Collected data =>
· · · ·
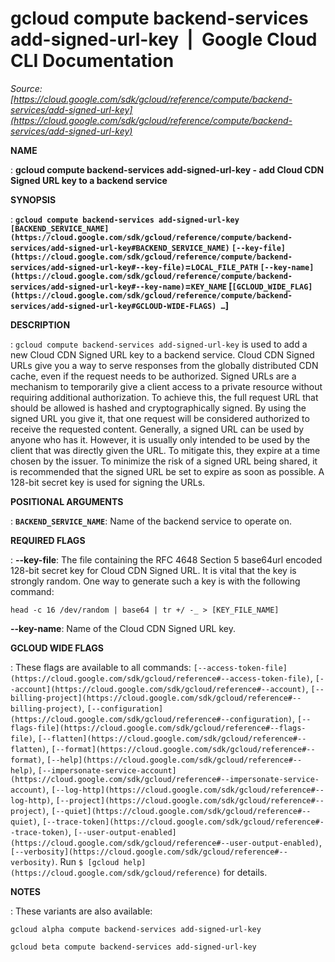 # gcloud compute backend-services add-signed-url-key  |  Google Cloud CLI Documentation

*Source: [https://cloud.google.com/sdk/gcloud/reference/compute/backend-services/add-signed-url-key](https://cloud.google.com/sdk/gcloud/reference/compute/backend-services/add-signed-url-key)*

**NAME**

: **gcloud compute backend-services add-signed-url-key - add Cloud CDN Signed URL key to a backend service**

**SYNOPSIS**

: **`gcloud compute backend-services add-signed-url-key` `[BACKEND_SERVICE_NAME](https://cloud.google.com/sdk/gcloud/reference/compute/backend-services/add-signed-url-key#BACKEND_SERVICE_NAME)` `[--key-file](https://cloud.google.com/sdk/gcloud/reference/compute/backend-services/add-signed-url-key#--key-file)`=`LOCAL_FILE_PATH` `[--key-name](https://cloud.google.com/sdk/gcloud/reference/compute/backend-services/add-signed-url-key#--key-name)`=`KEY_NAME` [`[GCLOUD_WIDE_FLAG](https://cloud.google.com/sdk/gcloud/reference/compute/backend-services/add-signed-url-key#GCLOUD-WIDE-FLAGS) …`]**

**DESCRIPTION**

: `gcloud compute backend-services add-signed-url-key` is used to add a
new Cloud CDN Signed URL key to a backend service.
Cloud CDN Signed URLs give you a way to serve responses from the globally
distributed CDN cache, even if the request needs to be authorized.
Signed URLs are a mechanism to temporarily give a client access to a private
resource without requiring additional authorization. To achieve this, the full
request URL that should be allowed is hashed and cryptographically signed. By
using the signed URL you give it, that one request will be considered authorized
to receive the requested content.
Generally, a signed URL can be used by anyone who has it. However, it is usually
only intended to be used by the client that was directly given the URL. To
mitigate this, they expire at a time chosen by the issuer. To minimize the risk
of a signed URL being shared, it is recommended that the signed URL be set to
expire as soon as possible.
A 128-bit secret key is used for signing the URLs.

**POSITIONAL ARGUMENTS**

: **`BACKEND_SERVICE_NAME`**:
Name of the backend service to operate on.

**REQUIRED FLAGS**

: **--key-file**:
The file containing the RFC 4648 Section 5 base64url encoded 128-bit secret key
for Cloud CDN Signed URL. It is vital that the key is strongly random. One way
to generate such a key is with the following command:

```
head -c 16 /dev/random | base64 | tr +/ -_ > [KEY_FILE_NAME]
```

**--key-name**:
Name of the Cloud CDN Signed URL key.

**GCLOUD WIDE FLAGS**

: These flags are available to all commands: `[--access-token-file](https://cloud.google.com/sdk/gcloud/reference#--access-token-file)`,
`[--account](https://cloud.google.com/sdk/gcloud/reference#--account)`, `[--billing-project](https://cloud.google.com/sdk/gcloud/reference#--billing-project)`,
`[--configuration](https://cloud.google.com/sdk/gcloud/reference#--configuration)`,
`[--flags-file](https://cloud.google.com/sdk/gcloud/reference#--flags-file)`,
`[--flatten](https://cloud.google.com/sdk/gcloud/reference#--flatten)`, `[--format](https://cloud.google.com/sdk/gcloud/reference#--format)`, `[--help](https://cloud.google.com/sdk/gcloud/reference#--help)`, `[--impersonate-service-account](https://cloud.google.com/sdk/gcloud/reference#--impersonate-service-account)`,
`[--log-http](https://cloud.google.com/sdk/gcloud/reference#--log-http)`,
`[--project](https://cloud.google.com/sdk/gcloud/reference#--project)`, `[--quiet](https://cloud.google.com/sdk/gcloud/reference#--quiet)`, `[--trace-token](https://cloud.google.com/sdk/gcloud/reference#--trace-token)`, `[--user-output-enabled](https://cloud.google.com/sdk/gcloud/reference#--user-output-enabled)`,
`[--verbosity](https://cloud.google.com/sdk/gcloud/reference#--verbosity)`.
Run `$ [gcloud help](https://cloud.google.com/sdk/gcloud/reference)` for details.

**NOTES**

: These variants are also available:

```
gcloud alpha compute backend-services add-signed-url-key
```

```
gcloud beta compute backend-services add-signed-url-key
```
· · · ·
Required work =>
Line by line, write out the entries exactly, and leave the pictures out.

The completed task =>
 # gcloud compute backend-services add-signed-url-key  |  Google Cloud CLI Documentation

*Source: [https://cloud.google.com/sdk/gcloud/reference/compute/backend-services/add-signed-url-key](https://cloud.google.com/sdk/gcloud/reference/compute/backend-services/add-signed-url-key)*

**NAME**

: **gcloud compute backend-services add-signed-url-key - add Cloud CDN Signed URL key to a backend service**

**SYNOPSIS**

: **`gcloud compute backend-services add-signed-url-key` `[BACKEND_SERVICE_NAME](https://cloud.google.com/sdk/gcloud/reference/compute/backend-services/add-signed-url-key#BACKEND_SERVICE_NAME)` `[--key-file](https://cloud.google.com/sdk/gcloud/reference/compute/backend-services/add-signed-url-key#--key-file)`=`LOCAL_FILE_PATH` `[--key-name](https://cloud.google.com/sdk/gcloud/reference/compute/backend-services/add-signed-url-key#--key-name)`=`KEY_NAME` [`[GCLOUD_WIDE_FLAG](https://cloud.google.com/sdk/gcloud/reference/compute/backend-services/add-signed-url-key#GCLOUD-WIDE-FLAGS) …`]**

**DESCRIPTION**

: `gcloud compute backend-services add-signed-url-key` is used to add a
new Cloud CDN Signed URL key to a backend service.
Cloud CDN Signed URLs give you a way to serve responses from the globally
distributed CDN cache, even if the request needs to be authorized.
Signed URLs are a mechanism to temporarily give a client access to a private
resource without requiring additional authorization. To achieve this, the full
request URL that should be allowed is hashed and cryptographically signed. By
using the signed URL you give it, that one request will be considered authorized
to receive the requested content.
Generally, a signed URL can be used by anyone who has it. However, it is usually
only intended to be used by the client that was directly given the URL. To
mitigate this, they expire at a time chosen by the issuer. To minimize the risk
of a signed URL being shared, it is recommended that the signed URL be set to
expire as soon as possible.
A 128-bit secret key is used for signing the URLs.

**POSITIONAL ARGUMENTS**

: **`BACKEND_SERVICE_NAME`**:
Name of the backend service to operate on.

**REQUIRED FLAGS**

: **--key-file**:
The file containing the RFC 4648 Section 5 base64url encoded 128-bit secret key
for Cloud CDN Signed URL. It is vital that the key is strongly random. One way
to generate such a key is with the following command:

```
head -c 16 /dev/random | base64 | tr +/ -_ > [KEY_FILE_NAME]
```

**--key-name**:
Name of the Cloud CDN Signed URL key.

**GCLOUD WIDE FLAGS**

: These flags are available to all commands: `[--access-token-file](https://cloud.google.com/sdk/gcloud/reference#--access-token-file)`,
`[--account](https://cloud.google.com/sdk/gcloud/reference#--account)`, `[--billing-project](https://cloud.google.com/sdk/gcloud/reference#--billing-project)`,
`[--configuration](https://cloud.google.com/sdk/gcloud/reference#--configuration)`,
`[--flags-file](https://cloud.google.com/sdk/gcloud/reference#--flags-file)`,
`[--flatten](https://cloud.google.com/sdk/gcloud/reference#--flatten)`, `[--format](https://cloud.google.com/sdk/gcloud/reference#--format)`, `[--help](https://cloud.google.com/sdk/gcloud/reference#--help)`, `[--impersonate-service-account](https://cloud.google.com/sdk/gcloud/reference#--impersonate-service-account)`,
`[--log-http](https://cloud.google.com/sdk/gcloud/reference#--log-http)`,
`[--project](https://cloud.google.com/sdk/gcloud/reference#--project)`, `[--quiet](https://cloud.google.com/sdk/gcloud/reference#--quiet)`, `[--trace-token](https://cloud.google.com/sdk/gcloud/reference#--trace-token)`, `[--user-output-enabled](https://cloud.google.com/sdk/gcloud/reference#--user-output-enabled)`,
`[--verbosity](https://cloud.google.com/sdk/gcloud/reference#--verbosity)`.
Run `$ [gcloud help](https://cloud.google.com/sdk/gcloud/reference)` for details.

**NOTES**

: These variants are also available:

```
gcloud alpha compute backend-services add-signed-url-key
```

```
gcloud beta compute backend-services add-signed-url-key
```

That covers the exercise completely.